What is required → Output the listing exactly, leaving nothing out.

Data for analysis →
· · · ·
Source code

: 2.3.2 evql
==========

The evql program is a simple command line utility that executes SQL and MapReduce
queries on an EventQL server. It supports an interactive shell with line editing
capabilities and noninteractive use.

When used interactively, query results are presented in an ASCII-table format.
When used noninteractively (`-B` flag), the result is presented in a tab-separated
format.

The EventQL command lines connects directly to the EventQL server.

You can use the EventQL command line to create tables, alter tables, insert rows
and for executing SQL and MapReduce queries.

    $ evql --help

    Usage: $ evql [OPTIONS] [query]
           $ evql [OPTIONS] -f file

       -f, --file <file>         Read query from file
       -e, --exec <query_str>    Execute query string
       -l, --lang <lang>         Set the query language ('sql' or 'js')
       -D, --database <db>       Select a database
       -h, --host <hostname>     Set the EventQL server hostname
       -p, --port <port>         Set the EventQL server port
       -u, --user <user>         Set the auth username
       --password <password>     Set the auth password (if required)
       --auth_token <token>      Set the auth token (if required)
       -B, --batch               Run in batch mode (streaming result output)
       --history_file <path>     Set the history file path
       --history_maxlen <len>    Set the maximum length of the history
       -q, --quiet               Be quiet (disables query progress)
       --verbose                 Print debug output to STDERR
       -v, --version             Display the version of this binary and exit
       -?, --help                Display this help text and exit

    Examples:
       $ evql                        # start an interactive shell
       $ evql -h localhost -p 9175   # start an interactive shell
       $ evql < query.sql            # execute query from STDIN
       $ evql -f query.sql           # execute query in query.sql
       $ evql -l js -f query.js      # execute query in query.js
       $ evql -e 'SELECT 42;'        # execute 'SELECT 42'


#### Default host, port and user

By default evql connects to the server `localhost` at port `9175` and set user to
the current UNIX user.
· · · ·
Result of this task →
Source code

: 2.3.2 evql
==========

The evql program is a simple command line utility that executes SQL and MapReduce
queries on an EventQL server. It supports an interactive shell with line editing
capabilities and noninteractive use.

When used interactively, query results are presented in an ASCII-table format.
When used noninteractively (`-B` flag), the result is presented in a tab-separated
format.

The EventQL command lines connects directly to the EventQL server.

You can use the EventQL command line to create tables, alter tables, insert rows
and for executing SQL and MapReduce queries.

    $ evql --help

    Usage: $ evql [OPTIONS] [query]
           $ evql [OPTIONS] -f file

       -f, --file <file>         Read query from file
       -e, --exec <query_str>    Execute query string
       -l, --lang <lang>         Set the query language ('sql' or 'js')
       -D, --database <db>       Select a database
       -h, --host <hostname>     Set the EventQL server hostname
       -p, --port <port>         Set the EventQL server port
       -u, --user <user>         Set the auth username
       --password <password>     Set the auth password (if required)
       --auth_token <token>      Set the auth token (if required)
       -B, --batch               Run in batch mode (streaming result output)
       --history_file <path>     Set the history file path
       --history_maxlen <len>    Set the maximum length of the history
       -q, --quiet               Be quiet (disables query progress)
       --verbose                 Print debug output to STDERR
       -v, --version             Display the version of this binary and exit
       -?, --help                Display this help text and exit

    Examples:
       $ evql                        # start an interactive shell
       $ evql -h localhost -p 9175   # start an interactive shell
       $ evql < query.sql            # execute query from STDIN
       $ evql -f query.sql           # execute query in query.sql
       $ evql -l js -f query.js      # execute query in query.js
       $ evql -e 'SELECT 42;'        # execute 'SELECT 42'


#### Default host, port and user

By default evql connects to the server `localhost` at port `9175` and set user to
the current UNIX user.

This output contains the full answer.